**Extracted material**
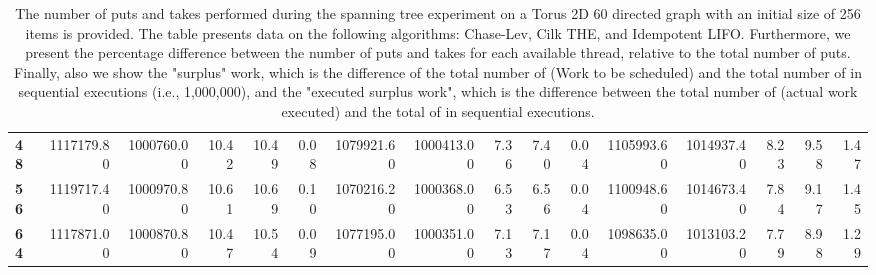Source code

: \begin{table}[!ht]
{\begin{tabular}{lrrrrrrrrrrrrrrr}
\textbf{48} & 1117179.80 & 1000760.00 &          10.42 &       10.49 &                 0.08 & 1079921.60 & 1000413.00 &           7.36 &        7.40 &                 0.04 &      1105993.60 & 1014937.40 &           8.23 &        9.58 &                 1.47 \\
\textbf{56} & 1119717.40 & 1000970.80 &          10.61 &       10.69 &                 0.10 & 1070216.20 & 1000368.00 &           6.53 &        6.56 &                 0.04 &      1100948.60 & 1014673.40 &           7.84 &        9.17 &                 1.45 \\
\textbf{64} & 1117871.00 & 1000870.80 &          10.47 &       10.54 &                 0.09 & 1077195.00 & 1000351.00 &           7.13 &        7.17 &                 0.04 &      1098635.00 & 1013103.20 &           7.79 &        8.98 &                 1.29 \\
\bottomrule
\end{tabular}}
\label{difference-Torus_2D_60_directed-256-CHASELEV-CILK-IDEMPOTENT_LIFO}
\caption{The number of puts and takes performed during the
    spanning tree experiment on a Torus 2D 60 directed graph with an initial size
    of 256 items is provided. The table presents data on the
    following algorithms: Chase-Lev, Cilk THE, and
    Idempotent LIFO. Furthermore, we present the percentage difference
    between the number of puts and takes for each available thread,
    relative to the total number of puts. Finally, also we show the
    "surplus" work, which is the difference of the total number of
    \Puts (Work to be scheduled) and the total number of \Puts in
    sequential executions (i.e., 1,000,000), and the "executed surplus
    work", which is the difference between the total number of \Takes
    (actual work executed) and the total of \Takes in sequential
    executions.}
\end{table}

**Task**
Read the entries and pick out all lines that include the word "total".

**Written response**
    relative to the total number of puts. Finally, also we show the
    "surplus" work, which is the difference of the total number of
    \Puts (Work to be scheduled) and the total number of \Puts in
    work", which is the difference between the total number of \Takes
    (actual work executed) and the total of \Takes in sequential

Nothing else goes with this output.